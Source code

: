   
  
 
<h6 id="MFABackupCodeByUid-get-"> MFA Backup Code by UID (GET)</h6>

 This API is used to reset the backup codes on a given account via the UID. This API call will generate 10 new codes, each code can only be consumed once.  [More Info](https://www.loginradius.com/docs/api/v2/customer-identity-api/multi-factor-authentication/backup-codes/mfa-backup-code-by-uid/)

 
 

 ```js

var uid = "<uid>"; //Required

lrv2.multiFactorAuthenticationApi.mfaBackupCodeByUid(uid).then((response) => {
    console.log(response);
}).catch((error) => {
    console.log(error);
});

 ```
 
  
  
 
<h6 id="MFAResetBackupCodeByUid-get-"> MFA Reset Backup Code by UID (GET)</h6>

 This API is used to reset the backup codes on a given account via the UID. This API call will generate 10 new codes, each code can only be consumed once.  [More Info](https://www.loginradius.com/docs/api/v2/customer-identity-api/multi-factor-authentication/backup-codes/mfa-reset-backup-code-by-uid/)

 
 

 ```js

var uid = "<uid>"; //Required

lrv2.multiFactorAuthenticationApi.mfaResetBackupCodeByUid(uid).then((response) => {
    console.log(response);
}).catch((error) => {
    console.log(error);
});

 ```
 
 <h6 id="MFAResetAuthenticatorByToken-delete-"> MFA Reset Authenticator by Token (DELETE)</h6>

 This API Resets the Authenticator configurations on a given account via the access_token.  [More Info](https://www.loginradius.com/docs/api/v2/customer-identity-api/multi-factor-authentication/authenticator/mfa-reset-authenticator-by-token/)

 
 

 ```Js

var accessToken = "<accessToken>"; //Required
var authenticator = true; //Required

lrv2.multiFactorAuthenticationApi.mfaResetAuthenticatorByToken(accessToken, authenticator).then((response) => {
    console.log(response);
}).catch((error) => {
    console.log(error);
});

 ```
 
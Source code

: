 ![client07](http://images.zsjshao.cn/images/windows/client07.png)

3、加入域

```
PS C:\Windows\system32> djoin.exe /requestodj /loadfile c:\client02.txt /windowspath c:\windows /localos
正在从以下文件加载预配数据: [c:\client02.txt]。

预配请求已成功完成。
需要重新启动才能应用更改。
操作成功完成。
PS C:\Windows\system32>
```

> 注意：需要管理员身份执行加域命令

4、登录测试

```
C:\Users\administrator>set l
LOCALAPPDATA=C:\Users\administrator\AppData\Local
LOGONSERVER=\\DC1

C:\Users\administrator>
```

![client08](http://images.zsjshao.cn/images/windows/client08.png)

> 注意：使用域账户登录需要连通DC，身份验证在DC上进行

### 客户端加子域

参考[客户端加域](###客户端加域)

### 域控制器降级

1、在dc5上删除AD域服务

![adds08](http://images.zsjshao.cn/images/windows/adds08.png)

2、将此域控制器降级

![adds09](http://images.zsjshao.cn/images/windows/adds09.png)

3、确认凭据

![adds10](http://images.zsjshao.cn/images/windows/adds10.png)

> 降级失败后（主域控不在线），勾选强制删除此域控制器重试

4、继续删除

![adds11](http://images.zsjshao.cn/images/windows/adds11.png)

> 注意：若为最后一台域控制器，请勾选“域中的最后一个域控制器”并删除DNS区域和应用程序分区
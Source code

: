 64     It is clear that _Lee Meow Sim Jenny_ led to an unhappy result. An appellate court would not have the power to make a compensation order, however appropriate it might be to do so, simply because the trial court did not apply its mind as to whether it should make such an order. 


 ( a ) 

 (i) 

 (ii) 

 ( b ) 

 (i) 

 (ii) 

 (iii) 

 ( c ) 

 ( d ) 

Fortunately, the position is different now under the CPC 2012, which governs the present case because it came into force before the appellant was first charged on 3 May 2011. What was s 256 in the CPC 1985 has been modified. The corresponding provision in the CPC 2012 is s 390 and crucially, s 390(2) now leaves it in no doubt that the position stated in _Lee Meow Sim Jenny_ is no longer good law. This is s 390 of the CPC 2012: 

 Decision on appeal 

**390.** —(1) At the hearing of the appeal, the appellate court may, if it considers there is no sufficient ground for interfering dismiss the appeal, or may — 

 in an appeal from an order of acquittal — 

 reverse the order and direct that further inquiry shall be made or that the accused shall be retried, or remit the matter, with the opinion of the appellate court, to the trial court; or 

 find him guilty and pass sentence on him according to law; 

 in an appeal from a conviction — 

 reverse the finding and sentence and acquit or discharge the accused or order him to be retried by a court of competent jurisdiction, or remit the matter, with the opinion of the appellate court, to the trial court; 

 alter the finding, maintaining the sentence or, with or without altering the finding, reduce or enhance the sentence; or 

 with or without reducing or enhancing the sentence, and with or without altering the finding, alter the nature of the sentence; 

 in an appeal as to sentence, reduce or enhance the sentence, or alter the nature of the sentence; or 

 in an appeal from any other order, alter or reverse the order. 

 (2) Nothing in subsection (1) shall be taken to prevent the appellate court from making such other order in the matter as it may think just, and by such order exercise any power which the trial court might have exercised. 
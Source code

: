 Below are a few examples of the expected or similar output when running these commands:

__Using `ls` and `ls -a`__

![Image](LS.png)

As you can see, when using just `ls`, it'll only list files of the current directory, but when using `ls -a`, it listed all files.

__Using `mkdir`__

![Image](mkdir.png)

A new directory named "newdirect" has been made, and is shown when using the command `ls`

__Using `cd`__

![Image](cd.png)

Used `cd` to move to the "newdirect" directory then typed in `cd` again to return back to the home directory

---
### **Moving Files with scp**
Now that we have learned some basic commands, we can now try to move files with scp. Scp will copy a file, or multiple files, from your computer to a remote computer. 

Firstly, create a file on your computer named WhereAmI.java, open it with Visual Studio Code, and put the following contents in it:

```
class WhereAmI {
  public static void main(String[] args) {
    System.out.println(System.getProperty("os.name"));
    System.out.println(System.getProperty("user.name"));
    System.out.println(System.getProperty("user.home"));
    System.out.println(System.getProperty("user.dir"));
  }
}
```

------------------------------

Exercise requirements >>
Retype the records that precede this task, keeping them exactly the same.

Exercise result >>
Source code

:   
  
 
<h6 id="MFABackupCodeByUid-get-"> MFA Backup Code by UID (GET)</h6>

 This API is used to reset the backup codes on a given account via the UID. This API call will generate 10 new codes, each code can only be consumed once.  [More Info](https://www.loginradius.com/docs/api/v2/customer-identity-api/multi-factor-authentication/backup-codes/mfa-backup-code-by-uid/)

 
 

 ```js

var uid = "<uid>"; //Required

lrv2.multiFactorAuthenticationApi.mfaBackupCodeByUid(uid).then((response) => {
    console.log(response);
}).catch((error) => {
    console.log(error);
});

 ```
 
  
  
 
<h6 id="MFAResetBackupCodeByUid-get-"> MFA Reset Backup Code by UID (GET)</h6>

 This API is used to reset the backup codes on a given account via the UID. This API call will generate 10 new codes, each code can only be consumed once.  [More Info](https://www.loginradius.com/docs/api/v2/customer-identity-api/multi-factor-authentication/backup-codes/mfa-reset-backup-code-by-uid/)

 
 

 ```js

var uid = "<uid>"; //Required

lrv2.multiFactorAuthenticationApi.mfaResetBackupCodeByUid(uid).then((response) => {
    console.log(response);
}).catch((error) => {
    console.log(error);
});

 ```
 
 <h6 id="MFAResetAuthenticatorByToken-delete-"> MFA Reset Authenticator by Token (DELETE)</h6>

 This API Resets the Authenticator configurations on a given account via the access_token.  [More Info](https://www.loginradius.com/docs/api/v2/customer-identity-api/multi-factor-authentication/authenticator/mfa-reset-authenticator-by-token/)

 
 

 ```Js

var accessToken = "<accessToken>"; //Required
var authenticator = true; //Required

lrv2.multiFactorAuthenticationApi.mfaResetAuthenticatorByToken(accessToken, authenticator).then((response) => {
    console.log(response);
}).catch((error) => {
    console.log(error);
});

 ```
 
Source code

: ![client07](http://images.zsjshao.cn/images/windows/client07.png)

3、加入域

```
PS C:\Windows\system32> djoin.exe /requestodj /loadfile c:\client02.txt /windowspath c:\windows /localos
正在从以下文件加载预配数据: [c:\client02.txt]。

预配请求已成功完成。
需要重新启动才能应用更改。
操作成功完成。
PS C:\Windows\system32>
```

> 注意：需要管理员身份执行加域命令

4、登录测试

```
C:\Users\administrator>set l
LOCALAPPDATA=C:\Users\administrator\AppData\Local
LOGONSERVER=\\DC1

C:\Users\administrator>
```

![client08](http://images.zsjshao.cn/images/windows/client08.png)

> 注意：使用域账户登录需要连通DC，身份验证在DC上进行

### 客户端加子域

参考[客户端加域](###客户端加域)

### 域控制器降级

1、在dc5上删除AD域服务

![adds08](http://images.zsjshao.cn/images/windows/adds08.png)

2、将此域控制器降级

![adds09](http://images.zsjshao.cn/images/windows/adds09.png)

3、确认凭据

![adds10](http://images.zsjshao.cn/images/windows/adds10.png)

> 降级失败后（主域控不在线），勾选强制删除此域控制器重试

4、继续删除

![adds11](http://images.zsjshao.cn/images/windows/adds11.png)

> 注意：若为最后一台域控制器，请勾选“域中的最后一个域控制器”并删除DNS区域和应用程序分区
Source code

: 64     It is clear that _Lee Meow Sim Jenny_ led to an unhappy result. An appellate court would not have the power to make a compensation order, however appropriate it might be to do so, simply because the trial court did not apply its mind as to whether it should make such an order. 


 ( a ) 

 (i) 

 (ii) 

 ( b ) 

 (i) 

 (ii) 

 (iii) 

 ( c ) 

 ( d ) 

Fortunately, the position is different now under the CPC 2012, which governs the present case because it came into force before the appellant was first charged on 3 May 2011. What was s 256 in the CPC 1985 has been modified. The corresponding provision in the CPC 2012 is s 390 and crucially, s 390(2) now leaves it in no doubt that the position stated in _Lee Meow Sim Jenny_ is no longer good law. This is s 390 of the CPC 2012: 

 Decision on appeal 

**390.** —(1) At the hearing of the appeal, the appellate court may, if it considers there is no sufficient ground for interfering dismiss the appeal, or may — 

 in an appeal from an order of acquittal — 

 reverse the order and direct that further inquiry shall be made or that the accused shall be retried, or remit the matter, with the opinion of the appellate court, to the trial court; or 

 find him guilty and pass sentence on him according to law; 

 in an appeal from a conviction — 

 reverse the finding and sentence and acquit or discharge the accused or order him to be retried by a court of competent jurisdiction, or remit the matter, with the opinion of the appellate court, to the trial court; 

 alter the finding, maintaining the sentence or, with or without altering the finding, reduce or enhance the sentence; or 

 with or without reducing or enhancing the sentence, and with or without altering the finding, alter the nature of the sentence; 

 in an appeal as to sentence, reduce or enhance the sentence, or alter the nature of the sentence; or 

 in an appeal from any other order, alter or reverse the order. 

 (2) Nothing in subsection (1) shall be taken to prevent the appellate court from making such other order in the matter as it may think just, and by such order exercise any power which the trial court might have exercised. 
Source code

: Below are a few examples of the expected or similar output when running these commands:

__Using `ls` and `ls -a`__

![Image](LS.png)

As you can see, when using just `ls`, it'll only list files of the current directory, but when using `ls -a`, it listed all files.

__Using `mkdir`__

![Image](mkdir.png)

A new directory named "newdirect" has been made, and is shown when using the command `ls`

__Using `cd`__

![Image](cd.png)

Used `cd` to move to the "newdirect" directory then typed in `cd` again to return back to the home directory

---
### **Moving Files with scp**
Now that we have learned some basic commands, we can now try to move files with scp. Scp will copy a file, or multiple files, from your computer to a remote computer. 

Firstly, create a file on your computer named WhereAmI.java, open it with Visual Studio Code, and put the following contents in it:

```
class WhereAmI {
  public static void main(String[] args) {
    System.out.println(System.getProperty("os.name"));
    System.out.println(System.getProperty("user.name"));
    System.out.println(System.getProperty("user.home"));
    System.out.println(System.getProperty("user.dir"));
  }
}
```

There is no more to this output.